What does your research consist of? When Steve from GamersNexus posts a video of him benchmarking a bunch of different cases with temperature gauges and the exact same internal hardware and workloads to tell me which one cools the best, I can try to independently reproduce those results myself, but that requires purchasing all of the cases, so there is no gain there. If he turns out to have been lying, I lost the money anyway.
I trust my judgement based on all the information I have gathered. Then I check with friends and people that I trust, certainly not the random dude on youtube that ads the best blender 2022.
Thats a wonderful thing but I think you know its quite rare.
Influencing is nothing new though the medium change has allowed for a preponderance of people to become influencers to smaller and smaller networks, we've always relied on proxy information if only on where to start research.
It applied to the clothes we choose, the movies of which we might consume the trailers and then reject, the research we do. The universe of awesomeness and crap which we create as a species is multitudes larger than any person could just navigate via pure first order research.
We all need signposts. While I abhor marketing and think hard about how to avoid or reduce its impact on me, its just not fully avoidable.
Regarding doing own research I think this approach works for many products that are cheap to purchase. But, this approach fails badly when you have to purchase items that are expensive and one time purchase. How do I pick good washing machine? I can only purchase washing machine, or chimney, or smart TV only 1 time, so I can't do research unless I am determined to burn money.
I do agree with influences. These guys can sway people and make people to purchase ersatz product and has ability to do shenanigans.I think people should be cognizant while watching "influencers".
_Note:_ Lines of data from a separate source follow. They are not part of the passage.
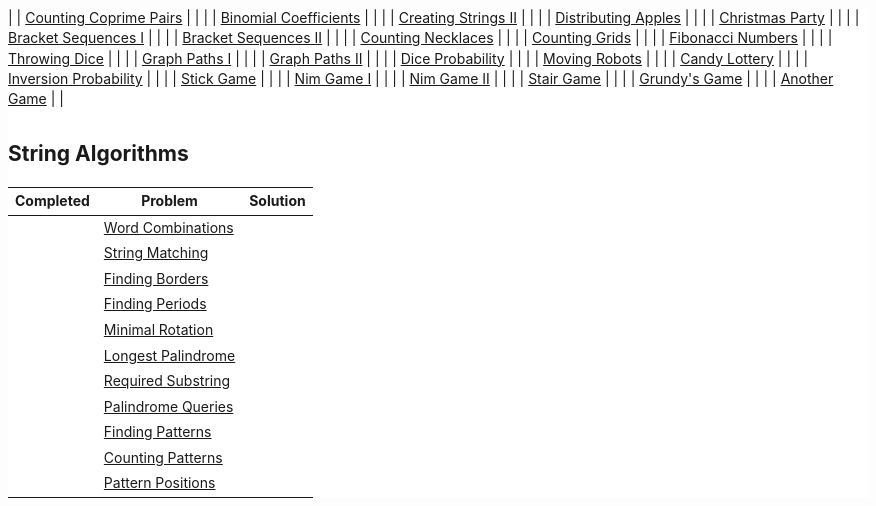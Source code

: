 |   | [Counting Coprime Pairs](https://cses.fi/problemset/task/2417) |   |
|   | [Binomial Coefficients](https://cses.fi/problemset/task/1079) |   |
|   | [Creating Strings II](https://cses.fi/problemset/task/1715) |   |
|   | [Distributing Apples](https://cses.fi/problemset/task/1716) |   |
|   | [Christmas Party](https://cses.fi/problemset/task/1717) |   |
|   | [Bracket Sequences I](https://cses.fi/problemset/task/2064) |   |
|   | [Bracket Sequences II](https://cses.fi/problemset/task/2187) |   |
|   | [Counting Necklaces](https://cses.fi/problemset/task/2209) |   |
|   | [Counting Grids](https://cses.fi/problemset/task/2210) |   |
|   | [Fibonacci Numbers](https://cses.fi/problemset/task/1722) |   |
|   | [Throwing Dice](https://cses.fi/problemset/task/1096) |   |
|   | [Graph Paths I](https://cses.fi/problemset/task/1723) |   |
|   | [Graph Paths II](https://cses.fi/problemset/task/1724) |   |
|   | [Dice Probability](https://cses.fi/problemset/task/1725) |   |
|   | [Moving Robots](https://cses.fi/problemset/task/1726) |   |
|   | [Candy Lottery](https://cses.fi/problemset/task/1727) |   |
|   | [Inversion Probability](https://cses.fi/problemset/task/1728) |   |
|   | [Stick Game](https://cses.fi/problemset/task/1729) |   |
|   | [Nim Game I](https://cses.fi/problemset/task/1730) |   |
|   | [Nim Game II](https://cses.fi/problemset/task/1098) |   |
|   | [Stair Game](https://cses.fi/problemset/task/1099) |   |
|   | [Grundy's Game](https://cses.fi/problemset/task/2207) |   |
|   | [Another Game](https://cses.fi/problemset/task/2208) |   |

## String Algorithms
| Completed | Problem | Solution |
| :-------: | ------- | :------: |
|   | [Word Combinations](https://cses.fi/problemset/task/1731) |   |
|   | [String Matching](https://cses.fi/problemset/task/1753) |   |
|   | [Finding Borders](https://cses.fi/problemset/task/1732) |   |
|   | [Finding Periods](https://cses.fi/problemset/task/1733) |   |
|   | [Minimal Rotation](https://cses.fi/problemset/task/1110) |   |
|   | [Longest Palindrome](https://cses.fi/problemset/task/1111) |   |
|   | [Required Substring](https://cses.fi/problemset/task/1112) |   |
|   | [Palindrome Queries](https://cses.fi/problemset/task/2420) |   |
|   | [Finding Patterns](https://cses.fi/problemset/task/2102) |   |
|   | [Counting Patterns](https://cses.fi/problemset/task/2103) |   |
|   | [Pattern Positions](https://cses.fi/problemset/task/2104) |   |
Yeah but if you like Shaq and he tweets “hey this basketball is the best one I tried” then some fraction of his followers will just trust Shaq on the theory he wouldn’t hurt his reputation. Why not buy the Shaq ball?
Because he hasn't played in years and whatever ball he used was the official nba ball at the time. Most people would buy the official ball not a random ball.
If you are talking shoes then people will buy to be associated with that player.
That's because you have the antibodies. The people who closely follow influencers and who do not realize what the influencers are doing to them, lack those antibodies. This is a sad time to be a person who browses the internet without any jadedness or paranoia.